§ **INPUT DATA**:
++++++++++
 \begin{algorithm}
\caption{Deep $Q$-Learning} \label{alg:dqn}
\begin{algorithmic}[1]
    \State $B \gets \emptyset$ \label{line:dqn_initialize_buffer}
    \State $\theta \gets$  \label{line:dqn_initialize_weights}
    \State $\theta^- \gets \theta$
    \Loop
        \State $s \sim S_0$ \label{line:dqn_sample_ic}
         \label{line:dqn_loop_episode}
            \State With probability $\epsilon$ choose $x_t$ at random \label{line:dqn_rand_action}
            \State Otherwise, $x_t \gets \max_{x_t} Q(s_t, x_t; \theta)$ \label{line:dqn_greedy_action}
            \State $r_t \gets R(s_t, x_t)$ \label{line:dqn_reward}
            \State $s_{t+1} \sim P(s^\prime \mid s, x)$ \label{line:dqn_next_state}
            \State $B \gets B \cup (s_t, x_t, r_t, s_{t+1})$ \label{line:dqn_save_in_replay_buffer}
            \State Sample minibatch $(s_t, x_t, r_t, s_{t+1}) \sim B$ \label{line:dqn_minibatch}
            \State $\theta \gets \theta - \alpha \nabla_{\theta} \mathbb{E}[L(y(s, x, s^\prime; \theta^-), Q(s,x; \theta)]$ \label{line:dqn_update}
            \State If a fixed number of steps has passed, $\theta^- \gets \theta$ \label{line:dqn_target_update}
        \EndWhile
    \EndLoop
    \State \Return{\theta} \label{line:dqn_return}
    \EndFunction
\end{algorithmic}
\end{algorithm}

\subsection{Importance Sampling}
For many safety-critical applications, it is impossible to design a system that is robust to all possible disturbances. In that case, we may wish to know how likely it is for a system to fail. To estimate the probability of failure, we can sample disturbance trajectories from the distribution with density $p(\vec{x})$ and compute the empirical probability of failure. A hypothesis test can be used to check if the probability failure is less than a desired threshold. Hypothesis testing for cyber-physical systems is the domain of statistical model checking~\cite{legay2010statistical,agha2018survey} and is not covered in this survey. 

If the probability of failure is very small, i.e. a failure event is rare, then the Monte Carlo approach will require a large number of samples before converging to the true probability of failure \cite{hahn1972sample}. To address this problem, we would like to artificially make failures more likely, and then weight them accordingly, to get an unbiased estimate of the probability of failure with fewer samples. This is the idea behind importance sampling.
++++++++++
§ **ACTIVITY**:
Everything in the data above must be restated verbatim.

§ **WRITTEN REPLY**:
 \begin{algorithm}
\caption{Deep $Q$-Learning} \label{alg:dqn}
\begin{algorithmic}[1]
    \State $B \gets \emptyset$ \label{line:dqn_initialize_buffer}
    \State $\theta \gets$  \label{line:dqn_initialize_weights}
    \State $\theta^- \gets \theta$
    \Loop
        \State $s \sim S_0$ \label{line:dqn_sample_ic}
         \label{line:dqn_loop_episode}
            \State With probability $\epsilon$ choose $x_t$ at random \label{line:dqn_rand_action}
            \State Otherwise, $x_t \gets \max_{x_t} Q(s_t, x_t; \theta)$ \label{line:dqn_greedy_action}
            \State $r_t \gets R(s_t, x_t)$ \label{line:dqn_reward}
            \State $s_{t+1} \sim P(s^\prime \mid s, x)$ \label{line:dqn_next_state}
            \State $B \gets B \cup (s_t, x_t, r_t, s_{t+1})$ \label{line:dqn_save_in_replay_buffer}
            \State Sample minibatch $(s_t, x_t, r_t, s_{t+1}) \sim B$ \label{line:dqn_minibatch}
            \State $\theta \gets \theta - \alpha \nabla_{\theta} \mathbb{E}[L(y(s, x, s^\prime; \theta^-), Q(s,x; \theta)]$ \label{line:dqn_update}
            \State If a fixed number of steps has passed, $\theta^- \gets \theta$ \label{line:dqn_target_update}
        \EndWhile
    \EndLoop
    \State \Return{\theta} \label{line:dqn_return}
    \EndFunction
\end{algorithmic}
\end{algorithm}

\subsection{Importance Sampling}
For many safety-critical applications, it is impossible to design a system that is robust to all possible disturbances. In that case, we may wish to know how likely it is for a system to fail. To estimate the probability of failure, we can sample disturbance trajectories from the distribution with density $p(\vec{x})$ and compute the empirical probability of failure. A hypothesis test can be used to check if the probability failure is less than a desired threshold. Hypothesis testing for cyber-physical systems is the domain of statistical model checking~\cite{legay2010statistical,agha2018survey} and is not covered in this survey. 

If the probability of failure is very small, i.e. a failure event is rare, then the Monte Carlo approach will require a large number of samples before converging to the true probability of failure \cite{hahn1972sample}. To address this problem, we would like to artificially make failures more likely, and then weight them accordingly, to get an unbiased estimate of the probability of failure with fewer samples. This is the idea behind importance sampling.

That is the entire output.